[[ SOURCE DATA open ]]
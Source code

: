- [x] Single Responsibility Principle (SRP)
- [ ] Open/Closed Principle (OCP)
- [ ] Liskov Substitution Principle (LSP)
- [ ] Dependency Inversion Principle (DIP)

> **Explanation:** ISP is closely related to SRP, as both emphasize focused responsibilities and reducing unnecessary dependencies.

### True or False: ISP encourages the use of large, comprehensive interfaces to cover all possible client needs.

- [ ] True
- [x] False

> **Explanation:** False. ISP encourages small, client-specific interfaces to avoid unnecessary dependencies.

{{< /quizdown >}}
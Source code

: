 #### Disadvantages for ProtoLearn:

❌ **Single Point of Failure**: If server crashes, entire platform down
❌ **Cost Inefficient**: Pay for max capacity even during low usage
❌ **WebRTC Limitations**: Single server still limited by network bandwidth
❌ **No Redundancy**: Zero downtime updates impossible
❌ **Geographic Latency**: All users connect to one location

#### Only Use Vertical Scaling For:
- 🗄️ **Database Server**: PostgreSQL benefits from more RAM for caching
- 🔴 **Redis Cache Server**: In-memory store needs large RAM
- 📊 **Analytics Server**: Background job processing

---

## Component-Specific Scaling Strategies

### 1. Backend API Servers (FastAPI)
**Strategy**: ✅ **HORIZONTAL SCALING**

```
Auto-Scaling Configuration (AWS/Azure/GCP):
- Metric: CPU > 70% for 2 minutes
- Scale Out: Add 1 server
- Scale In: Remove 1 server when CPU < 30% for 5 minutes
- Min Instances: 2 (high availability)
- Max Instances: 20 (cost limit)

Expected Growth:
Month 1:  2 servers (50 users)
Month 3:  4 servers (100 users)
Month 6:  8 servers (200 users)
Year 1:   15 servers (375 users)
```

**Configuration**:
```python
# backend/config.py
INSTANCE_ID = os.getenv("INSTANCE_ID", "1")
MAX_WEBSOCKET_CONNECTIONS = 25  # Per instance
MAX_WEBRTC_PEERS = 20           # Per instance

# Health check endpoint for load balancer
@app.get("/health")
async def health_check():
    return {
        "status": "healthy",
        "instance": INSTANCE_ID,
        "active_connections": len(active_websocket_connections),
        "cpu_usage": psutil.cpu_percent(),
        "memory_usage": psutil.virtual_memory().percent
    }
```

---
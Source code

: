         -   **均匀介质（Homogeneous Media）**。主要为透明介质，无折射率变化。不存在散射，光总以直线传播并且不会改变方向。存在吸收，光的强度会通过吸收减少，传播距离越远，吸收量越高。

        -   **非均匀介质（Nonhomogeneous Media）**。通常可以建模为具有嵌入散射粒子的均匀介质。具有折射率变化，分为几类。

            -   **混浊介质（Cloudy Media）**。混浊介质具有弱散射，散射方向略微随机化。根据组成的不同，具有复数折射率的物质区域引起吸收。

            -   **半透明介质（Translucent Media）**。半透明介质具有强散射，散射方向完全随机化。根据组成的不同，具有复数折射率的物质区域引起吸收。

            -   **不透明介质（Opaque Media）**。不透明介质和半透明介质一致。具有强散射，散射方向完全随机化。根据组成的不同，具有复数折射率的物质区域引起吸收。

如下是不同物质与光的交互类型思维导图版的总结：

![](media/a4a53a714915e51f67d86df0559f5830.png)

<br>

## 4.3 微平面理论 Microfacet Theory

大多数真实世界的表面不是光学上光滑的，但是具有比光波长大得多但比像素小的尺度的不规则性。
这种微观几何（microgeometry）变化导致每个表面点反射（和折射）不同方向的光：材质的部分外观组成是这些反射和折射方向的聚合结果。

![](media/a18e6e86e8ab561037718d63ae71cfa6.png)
[[ SOURCE DATA closed ]]
▶ WHAT IS REQUIRED: Repeat every line of the data verbatim.

▶ WRITTEN RESPONSE:
Source code

:- [x] Single Responsibility Principle (SRP)
- [ ] Open/Closed Principle (OCP)
- [ ] Liskov Substitution Principle (LSP)
- [ ] Dependency Inversion Principle (DIP)

> **Explanation:** ISP is closely related to SRP, as both emphasize focused responsibilities and reducing unnecessary dependencies.

### True or False: ISP encourages the use of large, comprehensive interfaces to cover all possible client needs.

- [ ] True
- [x] False

> **Explanation:** False. ISP encourages small, client-specific interfaces to avoid unnecessary dependencies.

{{< /quizdown >}}
Source code

: #### Disadvantages for ProtoLearn:

❌ **Single Point of Failure**: If server crashes, entire platform down
❌ **Cost Inefficient**: Pay for max capacity even during low usage
❌ **WebRTC Limitations**: Single server still limited by network bandwidth
❌ **No Redundancy**: Zero downtime updates impossible
❌ **Geographic Latency**: All users connect to one location

#### Only Use Vertical Scaling For:
- 🗄️ **Database Server**: PostgreSQL benefits from more RAM for caching
- 🔴 **Redis Cache Server**: In-memory store needs large RAM
- 📊 **Analytics Server**: Background job processing

---

## Component-Specific Scaling Strategies

### 1. Backend API Servers (FastAPI)
**Strategy**: ✅ **HORIZONTAL SCALING**

```
Auto-Scaling Configuration (AWS/Azure/GCP):
- Metric: CPU > 70% for 2 minutes
- Scale Out: Add 1 server
- Scale In: Remove 1 server when CPU < 30% for 5 minutes
- Min Instances: 2 (high availability)
- Max Instances: 20 (cost limit)

Expected Growth:
Month 1:  2 servers (50 users)
Month 3:  4 servers (100 users)
Month 6:  8 servers (200 users)
Year 1:   15 servers (375 users)
```

**Configuration**:
```python
# backend/config.py
INSTANCE_ID = os.getenv("INSTANCE_ID", "1")
MAX_WEBSOCKET_CONNECTIONS = 25  # Per instance
MAX_WEBRTC_PEERS = 20           # Per instance

# Health check endpoint for load balancer
@app.get("/health")
async def health_check():
    return {
        "status": "healthy",
        "instance": INSTANCE_ID,
        "active_connections": len(active_websocket_connections),
        "cpu_usage": psutil.cpu_percent(),
        "memory_usage": psutil.virtual_memory().percent
    }
```

---
Source code

:         -   **均匀介质（Homogeneous Media）**。主要为透明介质，无折射率变化。不存在散射，光总以直线传播并且不会改变方向。存在吸收，光的强度会通过吸收减少，传播距离越远，吸收量越高。

        -   **非均匀介质（Nonhomogeneous Media）**。通常可以建模为具有嵌入散射粒子的均匀介质。具有折射率变化，分为几类。

            -   **混浊介质（Cloudy Media）**。混浊介质具有弱散射，散射方向略微随机化。根据组成的不同，具有复数折射率的物质区域引起吸收。

            -   **半透明介质（Translucent Media）**。半透明介质具有强散射，散射方向完全随机化。根据组成的不同，具有复数折射率的物质区域引起吸收。

            -   **不透明介质（Opaque Media）**。不透明介质和半透明介质一致。具有强散射，散射方向完全随机化。根据组成的不同，具有复数折射率的物质区域引起吸收。

如下是不同物质与光的交互类型思维导图版的总结：

![](media/a4a53a714915e51f67d86df0559f5830.png)

<br>

## 4.3 微平面理论 Microfacet Theory

大多数真实世界的表面不是光学上光滑的，但是具有比光波长大得多但比像素小的尺度的不规则性。
这种微观几何（microgeometry）变化导致每个表面点反射（和折射）不同方向的光：材质的部分外观组成是这些反射和折射方向的聚合结果。

![](media/a18e6e86e8ab561037718d63ae71cfa6.png)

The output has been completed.